### Task statement:
Output the records exactly, every one of them.

****************************************

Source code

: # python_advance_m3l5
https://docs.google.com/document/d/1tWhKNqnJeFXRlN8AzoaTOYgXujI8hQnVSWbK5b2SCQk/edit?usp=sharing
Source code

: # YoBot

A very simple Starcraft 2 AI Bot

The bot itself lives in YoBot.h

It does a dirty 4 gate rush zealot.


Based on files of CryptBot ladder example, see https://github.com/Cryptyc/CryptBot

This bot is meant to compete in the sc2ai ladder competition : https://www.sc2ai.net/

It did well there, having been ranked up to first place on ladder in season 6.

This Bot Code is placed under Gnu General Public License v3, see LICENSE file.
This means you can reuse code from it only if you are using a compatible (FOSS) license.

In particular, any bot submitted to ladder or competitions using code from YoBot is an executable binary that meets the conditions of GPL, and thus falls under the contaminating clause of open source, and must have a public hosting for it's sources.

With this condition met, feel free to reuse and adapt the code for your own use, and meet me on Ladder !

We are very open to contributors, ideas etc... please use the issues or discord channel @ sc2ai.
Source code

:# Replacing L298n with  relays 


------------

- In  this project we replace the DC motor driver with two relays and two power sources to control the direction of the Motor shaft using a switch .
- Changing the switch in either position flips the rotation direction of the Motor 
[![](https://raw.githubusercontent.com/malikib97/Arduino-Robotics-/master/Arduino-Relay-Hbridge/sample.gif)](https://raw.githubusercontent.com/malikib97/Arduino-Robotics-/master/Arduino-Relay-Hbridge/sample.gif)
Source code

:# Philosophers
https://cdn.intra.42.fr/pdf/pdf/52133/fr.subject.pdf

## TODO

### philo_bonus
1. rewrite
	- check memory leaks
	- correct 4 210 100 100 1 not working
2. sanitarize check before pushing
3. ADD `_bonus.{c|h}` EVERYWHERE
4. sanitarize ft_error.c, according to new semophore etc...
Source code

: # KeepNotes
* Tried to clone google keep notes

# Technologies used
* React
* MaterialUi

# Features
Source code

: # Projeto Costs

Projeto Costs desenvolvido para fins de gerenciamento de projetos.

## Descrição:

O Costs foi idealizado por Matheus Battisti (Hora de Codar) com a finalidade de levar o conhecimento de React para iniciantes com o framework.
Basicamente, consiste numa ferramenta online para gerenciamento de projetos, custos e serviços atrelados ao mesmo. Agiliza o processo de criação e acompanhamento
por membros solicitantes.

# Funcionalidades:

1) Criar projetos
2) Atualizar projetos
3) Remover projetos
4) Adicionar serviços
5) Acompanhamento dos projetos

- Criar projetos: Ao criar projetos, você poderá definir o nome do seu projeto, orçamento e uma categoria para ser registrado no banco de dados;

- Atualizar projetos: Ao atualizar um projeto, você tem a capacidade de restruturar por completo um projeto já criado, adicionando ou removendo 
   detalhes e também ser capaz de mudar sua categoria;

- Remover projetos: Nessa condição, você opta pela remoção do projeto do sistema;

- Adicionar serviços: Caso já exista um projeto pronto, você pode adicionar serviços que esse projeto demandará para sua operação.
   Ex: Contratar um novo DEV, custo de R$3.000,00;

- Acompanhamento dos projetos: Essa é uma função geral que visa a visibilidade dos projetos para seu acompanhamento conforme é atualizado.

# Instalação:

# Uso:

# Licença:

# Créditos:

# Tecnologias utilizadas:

****************************************

### Task result:
Source code

: # python_advance_m3l5
https://docs.google.com/document/d/1tWhKNqnJeFXRlN8AzoaTOYgXujI8hQnVSWbK5b2SCQk/edit?usp=sharing
Source code

: # YoBot

A very simple Starcraft 2 AI Bot

The bot itself lives in YoBot.h

It does a dirty 4 gate rush zealot.


Based on files of CryptBot ladder example, see https://github.com/Cryptyc/CryptBot

This bot is meant to compete in the sc2ai ladder competition : https://www.sc2ai.net/

It did well there, having been ranked up to first place on ladder in season 6.

This Bot Code is placed under Gnu General Public License v3, see LICENSE file.
This means you can reuse code from it only if you are using a compatible (FOSS) license.

In particular, any bot submitted to ladder or competitions using code from YoBot is an executable binary that meets the conditions of GPL, and thus falls under the contaminating clause of open source, and must have a public hosting for it's sources.

With this condition met, feel free to reuse and adapt the code for your own use, and meet me on Ladder !

We are very open to contributors, ideas etc... please use the issues or discord channel @ sc2ai.
Source code

:# Replacing L298n with  relays 


------------

- In  this project we replace the DC motor driver with two relays and two power sources to control the direction of the Motor shaft using a switch .
- Changing the switch in either position flips the rotation direction of the Motor 
[![](https://raw.githubusercontent.com/malikib97/Arduino-Robotics-/master/Arduino-Relay-Hbridge/sample.gif)](https://raw.githubusercontent.com/malikib97/Arduino-Robotics-/master/Arduino-Relay-Hbridge/sample.gif)
Source code

:# Philosophers
https://cdn.intra.42.fr/pdf/pdf/52133/fr.subject.pdf

## TODO

### philo_bonus
1. rewrite
	- check memory leaks
	- correct 4 210 100 100 1 not working
2. sanitarize check before pushing
3. ADD `_bonus.{c|h}` EVERYWHERE
4. sanitarize ft_error.c, according to new semophore etc...
Source code

: # KeepNotes
* Tried to clone google keep notes

# Technologies used
* React
* MaterialUi

# Features
Source code

: # Projeto Costs

Projeto Costs desenvolvido para fins de gerenciamento de projetos.

## Descrição:

O Costs foi idealizado por Matheus Battisti (Hora de Codar) com a finalidade de levar o conhecimento de React para iniciantes com o framework.
Basicamente, consiste numa ferramenta online para gerenciamento de projetos, custos e serviços atrelados ao mesmo. Agiliza o processo de criação e acompanhamento
por membros solicitantes.

# Funcionalidades:

1) Criar projetos
2) Atualizar projetos
3) Remover projetos
4) Adicionar serviços
5) Acompanhamento dos projetos

- Criar projetos: Ao criar projetos, você poderá definir o nome do seu projeto, orçamento e uma categoria para ser registrado no banco de dados;

- Atualizar projetos: Ao atualizar um projeto, você tem a capacidade de restruturar por completo um projeto já criado, adicionando ou removendo 
   detalhes e também ser capaz de mudar sua categoria;

- Remover projetos: Nessa condição, você opta pela remoção do projeto do sistema;

- Adicionar serviços: Caso já exista um projeto pronto, você pode adicionar serviços que esse projeto demandará para sua operação.
   Ex: Contratar um novo DEV, custo de R$3.000,00;

- Acompanhamento dos projetos: Essa é uma função geral que visa a visibilidade dos projetos para seu acompanhamento conforme é atualizado.

# Instalação:

# Uso:

# Licença:

# Créditos:

# Tecnologias utilizadas:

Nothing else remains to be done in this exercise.